## DESCRIPTION OF THE TASK
Say how many lines in the records hold "begin". Nothing but the number should be given.

+++ EXERCISE MATERIAL

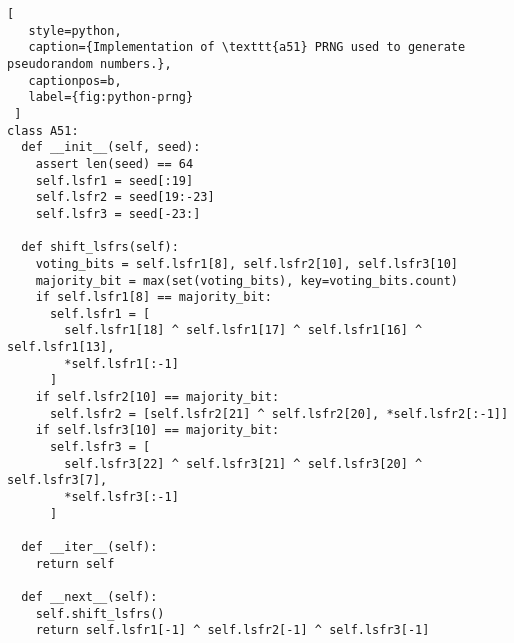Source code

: \begin{minipage}{\linewidth}
  \begin{lstlisting}[
   style=python,
   caption={Implementation of \texttt{a51} PRNG used to generate pseudorandom numbers.},
   captionpos=b,
   label={fig:python-prng}
 ]
class A51:
  def __init__(self, seed):
    assert len(seed) == 64
    self.lsfr1 = seed[:19]
    self.lsfr2 = seed[19:-23]
    self.lsfr3 = seed[-23:]

  def shift_lsfrs(self):
    voting_bits = self.lsfr1[8], self.lsfr2[10], self.lsfr3[10]
    majority_bit = max(set(voting_bits), key=voting_bits.count)
    if self.lsfr1[8] == majority_bit:
      self.lsfr1 = [
        self.lsfr1[18] ^ self.lsfr1[17] ^ self.lsfr1[16] ^ self.lsfr1[13],
        *self.lsfr1[:-1]
      ]
    if self.lsfr2[10] == majority_bit:
      self.lsfr2 = [self.lsfr2[21] ^ self.lsfr2[20], *self.lsfr2[:-1]]
    if self.lsfr3[10] == majority_bit:
      self.lsfr3 = [
        self.lsfr3[22] ^ self.lsfr3[21] ^ self.lsfr3[20] ^ self.lsfr3[7],
        *self.lsfr3[:-1]
      ]

  def __iter__(self):
    return self

  def __next__(self):
    self.shift_lsfrs()
    return self.lsfr1[-1] ^ self.lsfr2[-1] ^ self.lsfr3[-1]
  \end{lstlisting}
\end{minipage}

++++++

## RESULT
2